A drilling rig from the Austrian oil and gas group OMV is being seen on their exploratory drilling site near Maustrenk, Austria, on October 9, 2018. REUTERS / Leonhard Foeger / File Photo

The Brent crude futures price, LCOc1, was down 51 cents, or 0.7%, to $ 76.38 per barrel from 0331 GMT. The global benchmark is on the way to a weekly loss of more than 4%.

US crude CLc1 lost 66 cents, or 1%, to 66.68 dollars a barrel. The US benchmark is set for a 3.5% loss this week.

"Bearish sentiment could force a new test of support at $ 70.0 a barrel," Fitch Solutions said in a note on Friday.

The governor of Saudi Arabia, OPEC, said Thursday that the oil market could face an oversupply during the quarter.

"The market in the fourth quarter could evolve into an oversupply situation, as evidenced by the rise in inventories in recent weeks," said Adeeb Al-Aama to Reuters.

Saudi Energy Minister Khalid Al-Falih said an intervention may be needed to reduce oil stocks after increases in recent months.

US stocks of crude oil rose last week for the fifth week in a row, while gasoline and distillate inventories fell, the Energy Information Administration announced this week.

Falling stock markets drove up oil prices this week as Wall Street posted its biggest daily drop since 2011.

"The drop of nearly $ 10 per barrel of Brent observed in October is a consequence of global equity sales and the general sentiment of risk in the market," said Fitch Solutions.

Financial markets have been hit hard by a number of concerns, including the US-China trade war, the collapse of emerging market currencies, rising borrowing costs and bond yields, and rising economic concerns. Italy.

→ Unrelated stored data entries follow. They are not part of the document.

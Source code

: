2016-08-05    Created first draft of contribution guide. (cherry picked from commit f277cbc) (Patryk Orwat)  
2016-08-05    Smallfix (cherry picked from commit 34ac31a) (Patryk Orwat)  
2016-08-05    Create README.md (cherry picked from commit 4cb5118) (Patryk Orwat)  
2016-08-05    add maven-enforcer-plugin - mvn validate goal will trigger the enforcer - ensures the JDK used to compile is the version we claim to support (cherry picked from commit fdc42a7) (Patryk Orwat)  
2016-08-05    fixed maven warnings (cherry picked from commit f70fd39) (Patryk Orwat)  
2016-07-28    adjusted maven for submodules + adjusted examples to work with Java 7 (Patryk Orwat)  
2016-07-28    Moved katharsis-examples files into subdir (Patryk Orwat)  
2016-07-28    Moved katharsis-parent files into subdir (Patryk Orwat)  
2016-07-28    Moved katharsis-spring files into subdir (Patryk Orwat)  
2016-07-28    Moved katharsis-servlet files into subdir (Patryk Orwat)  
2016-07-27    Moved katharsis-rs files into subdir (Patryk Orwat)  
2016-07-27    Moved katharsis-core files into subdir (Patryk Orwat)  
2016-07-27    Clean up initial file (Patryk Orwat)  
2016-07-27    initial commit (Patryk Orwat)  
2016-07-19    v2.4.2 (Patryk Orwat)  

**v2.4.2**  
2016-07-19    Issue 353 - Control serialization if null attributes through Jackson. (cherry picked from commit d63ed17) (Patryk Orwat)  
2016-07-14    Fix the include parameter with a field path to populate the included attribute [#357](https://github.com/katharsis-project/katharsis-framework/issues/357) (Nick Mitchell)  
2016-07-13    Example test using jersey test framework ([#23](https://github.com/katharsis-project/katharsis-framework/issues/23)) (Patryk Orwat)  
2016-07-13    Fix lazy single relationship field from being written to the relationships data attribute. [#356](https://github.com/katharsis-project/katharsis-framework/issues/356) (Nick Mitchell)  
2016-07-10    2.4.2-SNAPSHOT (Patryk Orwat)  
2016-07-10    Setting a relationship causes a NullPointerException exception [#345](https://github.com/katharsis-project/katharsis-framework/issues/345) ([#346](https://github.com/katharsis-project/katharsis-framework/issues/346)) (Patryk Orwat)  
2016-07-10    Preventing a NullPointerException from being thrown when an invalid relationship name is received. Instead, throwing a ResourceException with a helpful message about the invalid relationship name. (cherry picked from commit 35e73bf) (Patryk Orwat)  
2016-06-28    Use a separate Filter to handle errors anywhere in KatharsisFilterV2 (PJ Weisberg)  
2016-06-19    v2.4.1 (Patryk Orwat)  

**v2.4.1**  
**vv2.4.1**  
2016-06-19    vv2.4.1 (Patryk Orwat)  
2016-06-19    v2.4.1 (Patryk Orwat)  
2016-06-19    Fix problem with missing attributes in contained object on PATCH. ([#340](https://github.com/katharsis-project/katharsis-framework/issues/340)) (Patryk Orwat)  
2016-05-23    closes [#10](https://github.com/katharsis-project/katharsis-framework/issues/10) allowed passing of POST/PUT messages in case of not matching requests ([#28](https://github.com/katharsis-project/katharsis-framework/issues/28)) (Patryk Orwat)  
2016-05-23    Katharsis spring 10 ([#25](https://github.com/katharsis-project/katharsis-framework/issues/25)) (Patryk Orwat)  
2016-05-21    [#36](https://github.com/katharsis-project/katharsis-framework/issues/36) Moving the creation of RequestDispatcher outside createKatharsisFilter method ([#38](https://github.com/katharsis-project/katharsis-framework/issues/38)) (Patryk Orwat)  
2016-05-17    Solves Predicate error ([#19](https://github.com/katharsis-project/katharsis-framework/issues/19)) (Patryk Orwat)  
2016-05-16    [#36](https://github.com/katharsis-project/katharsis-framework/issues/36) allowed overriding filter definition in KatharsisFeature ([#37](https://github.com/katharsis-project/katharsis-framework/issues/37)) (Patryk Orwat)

There are also signs of a slowdown in world trade, with container and bulk freight rates declining after rising for most of 2018.

Despite this, Fitch Solutions said "oil fundamentals … remain broadly bullish," largely because of US sanctions against Iranian oil exports, which begin Nov. 4.

Washington is pressuring governments around the world to stop importing Iranian oil.

Most of them, including its main customer, China, are queuing up, and Iran has begun to store its unsold oil on its tanker fleet in the US. hope to be able to sell crude oil quickly once the sanctions are lifted.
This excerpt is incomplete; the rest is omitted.